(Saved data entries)
■ ■ ■ ■ ■

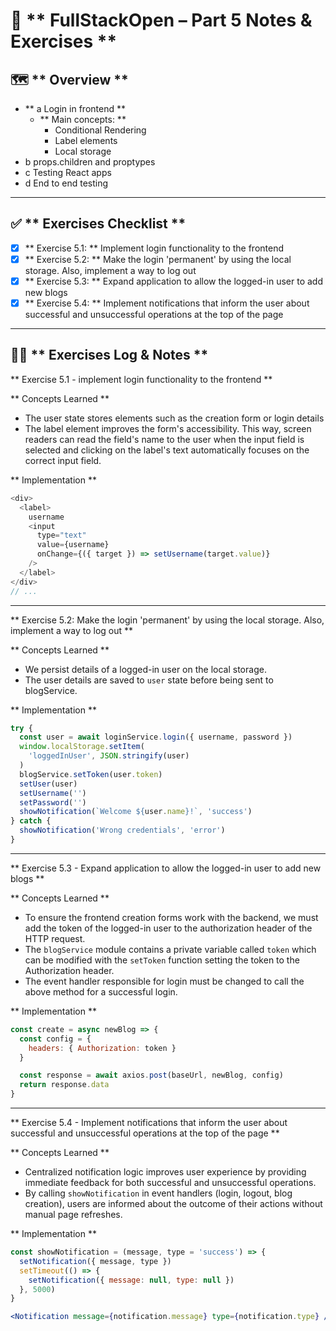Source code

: # 📘 ** FullStackOpen – Part 5 Notes & Exercises **

## 🗺️ ** Overview **
- ** a Login in frontend **
  - ** Main concepts: **
    - Conditional Rendering
    - Label elements
    - Local storage
- b props.children and proptypes
- c Testing React apps
- d End to end testing

---

## ✅ ** Exercises Checklist **

- [x] ** Exercise 5.1: ** Implement login functionality to the frontend
- [x] ** Exercise 5.2: ** Make the login 'permanent' by using the local storage. Also, implement a way to log out
- [x] ** Exercise 5.3: ** Expand application to allow the logged-in user to add new blogs
- [x] ** Exercise 5.4: ** Implement notifications that inform the user about successful and unsuccessful operations at the top of the page

---

## 🧑‍💻 ** Exercises Log & Notes **

** Exercise 5.1 - implement login functionality to the frontend **

** Concepts Learned **

- The user state stores elements such as the creation form or login details
- The label element improves the form's accessibility. This way, screen readers can read the field's name to the user when the input field is selected and clicking on the label's text automatically focuses on the correct input field.

** Implementation ** 
```javascript
<div>
  <label>
    username
    <input
      type="text"
      value={username}
      onChange={({ target }) => setUsername(target.value)}
    />
  </label>
</div>
// ...
```

--- 

** Exercise 5.2: Make the login 'permanent' by using the local storage. Also, implement a way to log out **

** Concepts Learned ** 

- We persist details of a logged-in user on the local storage. 
- The user details are saved to `user` state before being sent to blogService.

** Implementation **
```javascript
try {
  const user = await loginService.login({ username, password })
  window.localStorage.setItem(
    'loggedInUser', JSON.stringify(user)
  )
  blogService.setToken(user.token)
  setUser(user)
  setUsername('')
  setPassword('')
  showNotification(`Welcome ${user.name}!`, 'success')
} catch {
  showNotification('Wrong credentials', 'error')
}
```

---

** Exercise 5.3 - Expand application to allow the logged-in user to add new blogs **

** Concepts Learned **

- To ensure the frontend creation forms work with the backend, we must add the token of the logged-in user to the authorization header of the HTTP request.
- The `blogService` module contains a private variable called `token` which can be modified with the `setToken` function setting the token to the Authorization header.
- The event handler responsible for login must be changed to call the above method for a successful login.

** Implementation **
```javascript
const create = async newBlog => {
  const config = {
    headers: { Authorization: token }
  }

  const response = await axios.post(baseUrl, newBlog, config)
  return response.data
}
```

---

** Exercise 5.4 - Implement notifications that inform the user about successful and unsuccessful operations at the top of the page **

** Concepts Learned **

- Centralized notification logic improves user experience by providing immediate feedback for both successful and unsuccessful operations.
- By calling `showNotification` in event handlers (login, logout, blog creation), users are informed about the outcome of their actions without manual page refreshes.

** Implementation **
```javascript
const showNotification = (message, type = 'success') => {
  setNotification({ message, type })
  setTimeout(() => {
    setNotification({ message: null, type: null })
  }, 5000)
}
```
```jsx
<Notification message={notification.message} type={notification.type} />
```
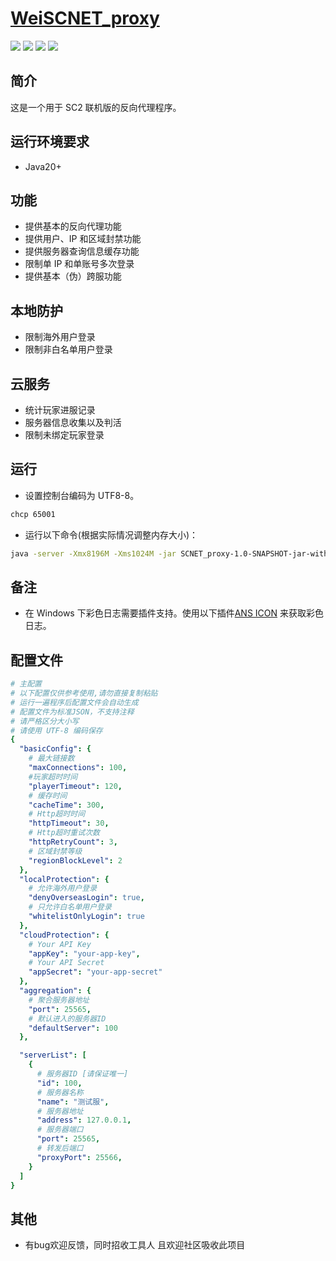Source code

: # [WeiSCNET_proxy](https://github.com/Weixiaojun666/SCNET_proxy)

![](https://img.shields.io/github/license/Weixiaojun666/SCNET_proxy.svg)
![](https://img.shields.io/badge/Java-%E2%89%A520-red.svg)
![](https://img.shields.io/github/repo-size/Weixiaojun666/SCNET_proxy.svg)
![](https://img.shields.io/github/downloads/Weixiaojun666/SCNET_proxy/total.svg)

## 简介

这是一个用于 SC2 联机版的反向代理程序。

## 运行环境要求

* Java20+

## 功能

* 提供基本的反向代理功能
* 提供用户、IP 和区域封禁功能
* 提供服务器查询信息缓存功能
* 限制单 IP 和单账号多次登录
* 提供基本（伪）跨服功能

## 本地防护

* 限制海外用户登录
* 限制非白名单用户登录

## 云服务

* 统计玩家进服记录
* 服务器信息收集以及判活
* 限制未绑定玩家登录

## 运行

- 设置控制台编码为 UTF8-8。

```bash
chcp 65001
```

- 运行以下命令(根据实际情况调整内存大小)：

```bash
java -server -Xmx8196M -Xms1024M -jar SCNET_proxy-1.0-SNAPSHOT-jar-with-dependencies.jar
```

## 备注

* 在 Windows 下彩色日志需要插件支持。使用以下插件[ANS ICON](https://github.com/adoxa/ansicon/) 来获取彩色日志。

## 配置文件

```yaml
# 主配置
# 以下配置仅供参考使用,请勿直接复制粘贴
# 运行一遍程序后配置文件会自动生成
# 配置文件为标准JSON，不支持注释
# 请严格区分大小写
# 请使用 UTF-8 编码保存
{
  "basicConfig": {
    # 最大链接数
    "maxConnections": 100,
    #玩家超时时间
    "playerTimeout": 120,
    # 缓存时间
    "cacheTime": 300,
    # Http超时时间
    "httpTimeout": 30,
    # Http超时重试次数
    "httpRetryCount": 3,
    # 区域封禁等级
    "regionBlockLevel": 2
  },
  "localProtection": {
    # 允许海外用户登录
    "denyOverseasLogin": true,
    # 只允许白名单用户登录
    "whitelistOnlyLogin": true
  },
  "cloudProtection": {
    # Your API Key
    "appKey": "your-app-key",
    # Your API Secret
    "appSecret": "your-app-secret"
  },
  "aggregation": {
    # 聚合服务器地址
    "port": 25565,
    # 默认进入的服务器ID
    "defaultServer": 100
  },

  "serverList": [
    {
      # 服务器ID [请保证唯一]
      "id": 100,
      # 服务器名称
      "name": "测试服",
      # 服务器地址
      "address": 127.0.0.1,
      # 服务器端口
      "port": 25565,
      # 转发后端口
      "proxyPort": 25566,
    }
  ]
}
```

## 其他

* 有bug欢迎反馈，同时招收工具人 且欢迎社区吸收此项目
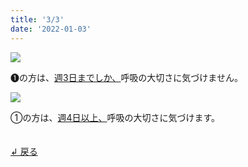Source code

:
 ```yaml
---
title: '3/3'
date: '2022-01-03'
---
```

![](/images/01_1_.jpg)

➊の方は、[週3日までしか、]()呼吸の大切さに気づけません。   

![](/images/01_2_.jpg)

①の方は、[週4日以上、]()呼吸の大切さに気づけます。

　  
[ ↲ 戻る ](https://01234567890.thebase.in/about)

■ ■ ■ ■ ■

_WHAT YOU SHOULD DO_: Bring together every line in the entries that holds the string "blogService".

_RESULT_:
- The user details are saved to `user` state before being sent to blogService.
  blogService.setToken(user.token)
- The `blogService` module contains a private variable called `token` which can be modified with the `setToken` function setting the token to the Authorization header.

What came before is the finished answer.